Objective To investigate the clinicopathological characteristics of colorectal cancer patients with different mismatch repair (MMR) statuses and their correlation with KRAS/NRAF/BRAF (KNB) gene mutations.
Methods The clinicopathological data of 477 patients with colorectal cancer were collected, and MMR, microsatellite instability (MSI), and KNB status were detected via immunohistochemistry (IHC), PCR–capillary electrophoresis, and next-generation sequencing (NGS), respectively. The clinicopathological features of patients with different MMR statuses and correlations with KNB mutations were analyzed.

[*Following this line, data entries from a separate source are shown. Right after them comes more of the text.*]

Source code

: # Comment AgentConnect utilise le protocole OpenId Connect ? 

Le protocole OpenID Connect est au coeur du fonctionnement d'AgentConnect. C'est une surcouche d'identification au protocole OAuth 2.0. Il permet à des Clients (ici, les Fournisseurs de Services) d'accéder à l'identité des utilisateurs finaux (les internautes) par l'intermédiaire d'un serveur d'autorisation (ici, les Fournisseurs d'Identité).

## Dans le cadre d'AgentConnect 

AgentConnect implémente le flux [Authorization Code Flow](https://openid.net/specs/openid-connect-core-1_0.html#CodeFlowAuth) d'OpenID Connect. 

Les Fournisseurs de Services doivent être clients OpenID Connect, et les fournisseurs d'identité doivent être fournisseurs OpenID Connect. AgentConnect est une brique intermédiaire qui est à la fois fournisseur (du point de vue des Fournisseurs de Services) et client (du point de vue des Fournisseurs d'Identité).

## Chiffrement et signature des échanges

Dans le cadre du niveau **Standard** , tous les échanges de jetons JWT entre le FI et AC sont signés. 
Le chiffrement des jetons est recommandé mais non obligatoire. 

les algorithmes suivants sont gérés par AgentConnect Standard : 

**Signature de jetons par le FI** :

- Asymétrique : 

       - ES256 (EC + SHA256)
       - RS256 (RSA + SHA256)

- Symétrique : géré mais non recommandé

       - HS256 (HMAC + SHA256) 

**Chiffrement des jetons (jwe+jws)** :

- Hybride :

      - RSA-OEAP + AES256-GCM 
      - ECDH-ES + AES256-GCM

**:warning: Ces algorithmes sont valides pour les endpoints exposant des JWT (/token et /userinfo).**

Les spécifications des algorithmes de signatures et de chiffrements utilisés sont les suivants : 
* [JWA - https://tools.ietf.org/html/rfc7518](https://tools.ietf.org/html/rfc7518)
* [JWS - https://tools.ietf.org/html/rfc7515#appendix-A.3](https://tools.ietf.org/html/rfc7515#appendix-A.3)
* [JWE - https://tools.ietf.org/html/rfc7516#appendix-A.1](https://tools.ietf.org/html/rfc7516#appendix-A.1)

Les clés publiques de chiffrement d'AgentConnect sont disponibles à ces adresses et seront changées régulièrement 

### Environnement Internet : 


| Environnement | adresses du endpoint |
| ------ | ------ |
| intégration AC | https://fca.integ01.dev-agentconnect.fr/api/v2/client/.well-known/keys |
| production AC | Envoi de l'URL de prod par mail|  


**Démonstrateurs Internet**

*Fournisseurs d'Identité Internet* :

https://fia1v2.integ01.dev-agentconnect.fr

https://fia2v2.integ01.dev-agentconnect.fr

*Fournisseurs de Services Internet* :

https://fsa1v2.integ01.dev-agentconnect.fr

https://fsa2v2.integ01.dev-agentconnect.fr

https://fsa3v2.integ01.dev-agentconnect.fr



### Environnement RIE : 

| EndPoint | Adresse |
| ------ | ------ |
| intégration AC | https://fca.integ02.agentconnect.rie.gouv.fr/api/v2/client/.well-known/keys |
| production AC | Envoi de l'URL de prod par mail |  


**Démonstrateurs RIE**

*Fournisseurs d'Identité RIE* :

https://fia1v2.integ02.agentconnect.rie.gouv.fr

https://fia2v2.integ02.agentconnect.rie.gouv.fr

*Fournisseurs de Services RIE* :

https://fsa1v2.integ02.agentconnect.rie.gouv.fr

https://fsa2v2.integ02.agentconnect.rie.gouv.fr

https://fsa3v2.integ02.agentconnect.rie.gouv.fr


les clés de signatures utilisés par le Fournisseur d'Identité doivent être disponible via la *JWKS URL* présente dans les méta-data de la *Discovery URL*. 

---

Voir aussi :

Results Compared with the patients in the pMMR group, the patients in the classical dMMR group were younger, included more females, and exhibited more tumors in the right colon, mostly mucinous adenocarcinoma and poorly differentiated tumors (all P<0.05). The tumors in the nonclassical dMMR group were commonly found in the right colon and were prone to special histologic types (all P<0.05). MLH1-PMS2 codeletion, BRAF mutation, and KRAS G13 codon mutation were common in patients in both the classical and the nonclassical dMMR groups (both P<0.05). The results of MMR IHC (100%) were highly consistent with those of MSI PCR (99.1%). Patients in the classical dMMR group with KRAS mutations were younger, included more males, and were prone to specific histologic types, but distant metastasis was rare (all P<0.05). Conversely, lymph node metastasis was rare in patients in the nonclassical dMMR group with KRAS mutations (P=0.005). The mutation rate of the MSH6 gene was relatively high in the nonclassical dMMR group (P=0.002), and all patients presented complete deletion of MLH1-PMS2 combined with nonclassical expression of MSH6 (100%). Five patients with medullary carcinoma components had complete deletions of MLH1-PMS2. Among the five patients, three had combined nonclassical expression of MSH2/MSH6. Two of the three patients carried the MSH6 gene c.3261 locus mutation.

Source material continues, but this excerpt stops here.